*What is needed*. Quote only the span from the first line of the entries to the line containing "of the Commission.", both ends kept. Leave every picture out.

Entries taken from a collection:
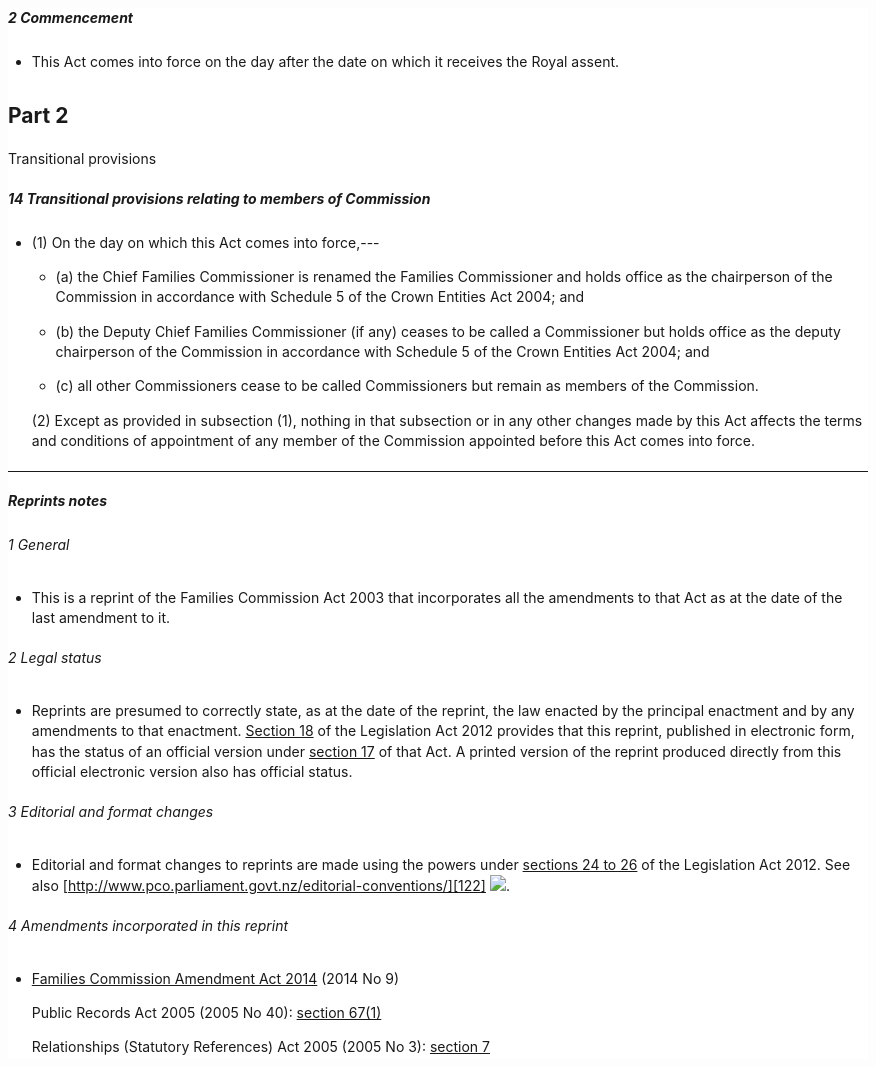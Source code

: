 ##### 2 Commencement
    
*   This Act comes into force on the day after the date on which it receives the Royal assent.

## Part 2  
Transitional provisions

##### 14 Transitional provisions relating to members of Commission
    
*   (1) On the day on which this Act comes into force,---
        
    *   (a) the Chief Families Commissioner is renamed the Families Commissioner and holds office as the chairperson of the Commission in accordance with Schedule 5 of the Crown Entities Act 2004; and
    
    *   (b) the Deputy Chief Families Commissioner (if any) ceases to be called a Commissioner but holds office as the deputy chairperson of the Commission in accordance with Schedule 5 of the Crown Entities Act 2004; and
    
    *   (c) all other Commissioners cease to be called Commissioners but remain as members of the Commission.
    
    (2) Except as provided in subsection (1), nothing in that subsection or in any other changes made by this Act affects the terms and conditions of appointment of any member of the Commission appointed before this Act comes into force.

#### 

---

##### Reprints notes

###### 1 General
    
*   This is a reprint of the Families Commission Act 2003 that incorporates all the amendments to that Act as at the date of the last amendment to it.

###### 2 Legal status
    
*   Reprints are presumed to correctly state, as at the date of the reprint, the law enacted by the principal enactment and by any amendments to that enactment. [Section 18][119] of the Legislation Act 2012 provides that this reprint, published in electronic form, has the status of an official version under [section 17][120] of that Act. A printed version of the reprint produced directly from this official electronic version also has official status.

###### 3 Editorial and format changes
    
*   Editorial and format changes to reprints are made using the powers under [sections 24 to 26][121] of the Legislation Act 2012\. See also [http://www.pco.parliament.govt.nz/editorial-conventions/][122] ![](/images/external_link.gif).

###### 4 Amendments incorporated in this reprint
    
*   [Families Commission Amendment Act 2014][118] (2014 No 9)
    
    Public Records Act 2005 (2005 No 40): [section 67(1)][114]
    
    Relationships (Statutory References) Act 2005 (2005 No 3): [section 7][97]
    

[0]: http://www.legislation.govt.nz/act/public/2003/0128/latest/link.aspx?id=DLM2998524
[1]: http://www.legislation.govt.nz/act/public/2003/0128/latest/whole.html#DLM236107
[2]: http://www.legislation.govt.nz/act/public/2003/0128/latest/whole.html#DLM236108
[3]: http://www.legislation.govt.nz/act/public/2003/0128/latest/whole.html#DLM236109
[4]: http://www.legislation.govt.nz/act/public/2003/0128/latest/whole.html#DLM236110
[5]: http://www.legislation.govt.nz/act/public/2003/0128/latest/whole.html#DLM236111
[6]: http://www.legislation.govt.nz/act/public/2003/0128/latest/whole.html#DLM236113
[7]: http://www.legislation.govt.nz/act/public/2003/0128/latest/whole.html#DLM236132
[8]: http://www.legislation.govt.nz/act/public/2003/0128/latest/whole.html#DLM236133
[9]: http://www.legislation.govt.nz/act/public/2003/0128/latest/whole.html#DLM236134
[10]: http://www.legislation.govt.nz/act/public/2003/0128/latest/whole.html#DLM236135
[11]: http://www.legislation.govt.nz/act/public/2003/0128/latest/whole.html#DLM236136
[12]: http://www.legislation.govt.nz/act/public/2003/0128/latest/whole.html#DLM236137
[13]: http://www.legislation.govt.nz/act/public/2003/0128/latest/whole.html#DLM6012322
[14]: http://www.legislation.govt.nz/act/public/2003/0128/latest/whole.html#DLM236140
[15]: http://www.legislation.govt.nz/act/public/2003/0128/latest/whole.html#DLM236141
[16]: http://www.legislation.govt.nz/act/public/2003/0128/latest/whole.html#DLM236143
[17]: http://www.legislation.govt.nz/act/public/2003/0128/latest/whole.html#DLM236145
[18]: http://www.legislation.govt.nz/act/public/2003/0128/latest/whole.html#DLM236146
[19]: http://www.legislation.govt.nz/act/public/2003/0128/latest/whole.html#DLM236147
[20]: http://www.legislation.govt.nz/act/public/2003/0128/latest/whole.html#DLM236148
[21]: http://www.legislation.govt.nz/act/public/2003/0128/latest/whole.html#DLM236150
[22]: http://www.legislation.govt.nz/act/public/2003/0128/latest/whole.html#DLM236151
[23]: http://www.legislation.govt.nz/act/public/2003/0128/latest/whole.html#DLM236153
[24]: http://www.legislation.govt.nz/act/public/2003/0128/latest/whole.html#DLM236154
[25]: http://www.legislation.govt.nz/act/public/2003/0128/latest/whole.html#DLM236156
[26]: http://www.legislation.govt.nz/act/public/2003/0128/latest/whole.html#DLM236158
[27]: http://www.legislation.govt.nz/act/public/2003/0128/latest/whole.html#DLM236160
[28]: http://www.legislation.govt.nz/act/public/2003/0128/latest/whole.html#DLM6012339
[29]: http://www.legislation.govt.nz/act/public/2003/0128/latest/whole.html#DLM6012340
[30]: http://www.legislation.govt.nz/act/public/2003/0128/latest/whole.html#DLM6012341
[31]: http://www.legislation.govt.nz/act/public/2003/0128/latest/whole.html#DLM6012342
[32]: http://www.legislation.govt.nz/act/public/2003/0128/latest/whole.html#DLM236162
[33]: http://www.legislation.govt.nz/act/public/2003/0128/latest/whole.html#DLM236164
[34]: http://www.legislation.govt.nz/act/public/2003/0128/latest/whole.html#DLM236166
[35]: http://www.legislation.govt.nz/act/public/2003/0128/latest/whole.html#DLM236168
[36]: http://www.legislation.govt.nz/act/public/2003/0128/latest/whole.html#DLM236170
[37]: http://www.legislation.govt.nz/act/public/2003/0128/latest/whole.html#DLM236172
[38]: http://www.legislation.govt.nz/act/public/2003/0128/latest/whole.html#DLM236174
[39]: http://www.legislation.govt.nz/act/public/2003/0128/latest/whole.html#DLM236176
[40]: http://www.legislation.govt.nz/act/public/2003/0128/latest/whole.html#DLM236178
[41]: http://www.legislation.govt.nz/act/public/2003/0128/latest/whole.html#DLM236180
[42]: http://www.legislation.govt.nz/act/public/2003/0128/latest/whole.html#DLM236182
[43]: http://www.legislation.govt.nz/act/public/2003/0128/latest/whole.html#DLM236184
[44]: http://www.legislation.govt.nz/act/public/2003/0128/latest/whole.html#DLM236186
[45]: http://www.legislation.govt.nz/act/public/2003/0128/latest/whole.html#DLM236188
[46]: http://www.legislation.govt.nz/act/public/2003/0128/latest/whole.html#DLM236190
[47]: http://www.legislation.govt.nz/act/public/2003/0128/latest/whole.html#DLM236192
[48]: http://www.legislation.govt.nz/act/public/2003/0128/latest/whole.html#DLM236193
[49]: http://www.legislation.govt.nz/act/public/2003/0128/latest/whole.html#DLM236194
[50]: http://www.legislation.govt.nz/act/public/2003/0128/latest/whole.html#DLM236196
[51]: http://www.legislation.govt.nz/act/public/2003/0128/latest/whole.html#DLM236198
[52]: http://www.legislation.govt.nz/act/public/2003/0128/latest/whole.html#DLM236300
[53]: http://www.legislation.govt.nz/act/public/2003/0128/latest/whole.html#DLM236302
[54]: http://www.legislation.govt.nz/act/public/2003/0128/latest/whole.html#DLM236304
[55]: http://www.legislation.govt.nz/act/public/2003/0128/latest/whole.html#DLM236306
[56]: http://www.legislation.govt.nz/act/public/2003/0128/latest/whole.html#DLM236308
[57]: http://www.legislation.govt.nz/act/public/2003/0128/latest/whole.html#DLM236310
[58]: http://www.legislation.govt.nz/act/public/2003/0128/latest/whole.html#DLM236312
[59]: http://www.legislation.govt.nz/act/public/2003/0128/latest/whole.html#DLM236314
[60]: http://www.legislation.govt.nz/act/public/2003/0128/latest/whole.html#DLM236316
[61]: http://www.legislation.govt.nz/act/public/2003/0128/latest/whole.html#DLM236318
[62]: http://www.legislation.govt.nz/act/public/2003/0128/latest/whole.html#DLM236320
[63]: http://www.legislation.govt.nz/act/public/2003/0128/latest/whole.html#DLM236322
[64]: http://www.legislation.govt.nz/act/public/2003/0128/latest/whole.html#DLM236324
[65]: http://www.legislation.govt.nz/act/public/2003/0128/latest/whole.html#DLM236326
[66]: http://www.legislation.govt.nz/act/public/2003/0128/latest/whole.html#DLM236328
[67]: http://www.legislation.govt.nz/act/public/2003/0128/latest/whole.html#DLM236330
[68]: http://www.legislation.govt.nz/act/public/2003/0128/latest/whole.html#DLM236332
[69]: http://www.legislation.govt.nz/act/public/2003/0128/latest/whole.html#DLM236334
[70]: http://www.legislation.govt.nz/act/public/2003/0128/latest/whole.html#DLM236336
[71]: http://www.legislation.govt.nz/act/public/2003/0128/latest/whole.html#DLM236338
[72]: http://www.legislation.govt.nz/act/public/2003/0128/latest/whole.html#DLM236340
[73]: http://www.legislation.govt.nz/act/public/2003/0128/latest/whole.html#DLM236342
[74]: http://www.legislation.govt.nz/act/public/2003/0128/latest/whole.html#DLM236344
[75]: http://www.legislation.govt.nz/act/public/2003/0128/latest/whole.html#DLM236346
[76]: http://www.legislation.govt.nz/act/public/2003/0128/latest/whole.html#DLM236348
[77]: http://www.legislation.govt.nz/act/public/2003/0128/latest/whole.html#DLM236350
[78]: http://www.legislation.govt.nz/act/public/2003/0128/latest/whole.html#DLM236352
[79]: http://www.legislation.govt.nz/act/public/2003/0128/latest/whole.html#DLM236354
[80]: http://www.legislation.govt.nz/act/public/2003/0128/latest/whole.html#DLM236356
[81]: http://www.legislation.govt.nz/act/public/2003/0128/latest/whole.html#DLM236358
[82]: http://www.legislation.govt.nz/act/public/2003/0128/latest/whole.html#DLM236360
[83]: http://www.legislation.govt.nz/act/public/2003/0128/latest/whole.html#DLM236362
[84]: http://www.legislation.govt.nz/act/public/2003/0128/latest/whole.html#DLM236364
[85]: http://www.legislation.govt.nz/act/public/2003/0128/latest/whole.html#DLM236367
[86]: http://www.legislation.govt.nz/act/public/2003/0128/latest/whole.html#DLM236370
[87]: http://www.legislation.govt.nz/act/public/2003/0128/latest/whole.html#DLM236371
[88]: http://www.legislation.govt.nz/act/public/2003/0128/latest/whole.html#DLM236372
[89]: http://www.legislation.govt.nz/act/public/2003/0128/latest/whole.html#DLM236373
[90]: http://www.legislation.govt.nz/act/public/2003/0128/latest/whole.html#DLM236374
[91]: http://www.legislation.govt.nz/act/public/2003/0128/latest/whole.html#DLM236377
[92]: http://www.legislation.govt.nz/act/public/2003/0128/latest/whole.html#DLM236379
[93]: http://www.legislation.govt.nz/act/public/2003/0128/latest/whole.html#DLM236381
[94]: http://www.legislation.govt.nz/act/public/2003/0128/latest/link.aspx?id=DLM329641
[95]: http://www.legislation.govt.nz/act/public/2003/0128/latest/link.aspx?id=DLM331111
[96]: http://www.legislation.govt.nz/act/public/2003/0128/latest/link.aspx?id=DLM4492113
[97]: http://www.legislation.govt.nz/act/public/2003/0128/latest/link.aspx?id=DLM333795
[98]: http://www.legislation.govt.nz/act/public/2003/0128/latest/link.aspx?id=DLM329630
[99]: http://www.legislation.govt.nz/act/public/2003/0128/latest/link.aspx?id=DLM4875401
[100]: http://www.legislation.govt.nz/act/public/2003/0128/latest/link.aspx?id=DLM4492115
[101]: http://www.legislation.govt.nz/act/public/2003/0128/latest/link.aspx?id=DLM4492119
[102]: http://www.legislation.govt.nz/act/public/2003/0128/latest/link.aspx?id=DLM4492120
[103]: http://www.legislation.govt.nz/act/public/2003/0128/latest/link.aspx?id=DLM147094
[104]: http://www.legislation.govt.nz/act/public/2003/0128/latest/link.aspx?id=DLM4492122
[105]: http://www.legislation.govt.nz/act/public/2003/0128/latest/link.aspx?id=DLM329932
[106]: http://www.legislation.govt.nz/act/public/2003/0128/latest/link.aspx?id=DLM4492123
[107]: http://www.legislation.govt.nz/act/public/2003/0128/latest/link.aspx?id=DLM4875402
[108]: http://www.legislation.govt.nz/act/public/2003/0128/latest/link.aspx?id=DLM329954
[109]: http://www.legislation.govt.nz/act/public/2003/0128/latest/link.aspx?id=DLM329955
[110]: http://www.legislation.govt.nz/act/public/2003/0128/latest/link.aspx?id=DLM4492125
[111]: http://www.legislation.govt.nz/act/public/2003/0128/latest/link.aspx?id=DLM4492126
[112]: http://www.legislation.govt.nz/act/public/2003/0128/latest/link.aspx?id=DLM331147
[113]: http://www.legislation.govt.nz/act/public/2003/0128/latest/link.aspx?id=DLM331148
[114]: http://www.legislation.govt.nz/act/public/2003/0128/latest/link.aspx?id=DLM346105
[115]: http://www.legislation.govt.nz/act/public/2003/0128/latest/link.aspx?id=DLM345528
[116]: http://www.legislation.govt.nz/act/public/2003/0128/latest/link.aspx?id=DLM431296
[117]: http://www.legislation.govt.nz/act/public/2003/0128/latest/link.aspx?id=DLM163544
[118]: http://www.legislation.govt.nz/act/public/2003/0128/latest/link.aspx?id=DLM4492100
[119]: http://www.legislation.govt.nz/act/public/2003/0128/latest/link.aspx?id=DLM2998516
[120]: http://www.legislation.govt.nz/act/public/2003/0128/latest/link.aspx?id=DLM2998515
[121]: http://www.legislation.govt.nz/act/public/2003/0128/latest/link.aspx?id=DLM2998532
[122]: http://www.pco.parliament.govt.nz/editorial-conventions/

*Task output*.
Source code

: ##### 2 Commencement
    
*   This Act comes into force on the day after the date on which it receives the Royal assent.

## Part 2  
Transitional provisions

##### 14 Transitional provisions relating to members of Commission
    
*   (1) On the day on which this Act comes into force,---
        
    *   (a) the Chief Families Commissioner is renamed the Families Commissioner and holds office as the chairperson of the Commission in accordance with Schedule 5 of the Crown Entities Act 2004; and
    
    *   (b) the Deputy Chief Families Commissioner (if any) ceases to be called a Commissioner but holds office as the deputy chairperson of the Commission in accordance with Schedule 5 of the Crown Entities Act 2004; and
    
    *   (c) all other Commissioners cease to be called Commissioners but remain as members of the Commission.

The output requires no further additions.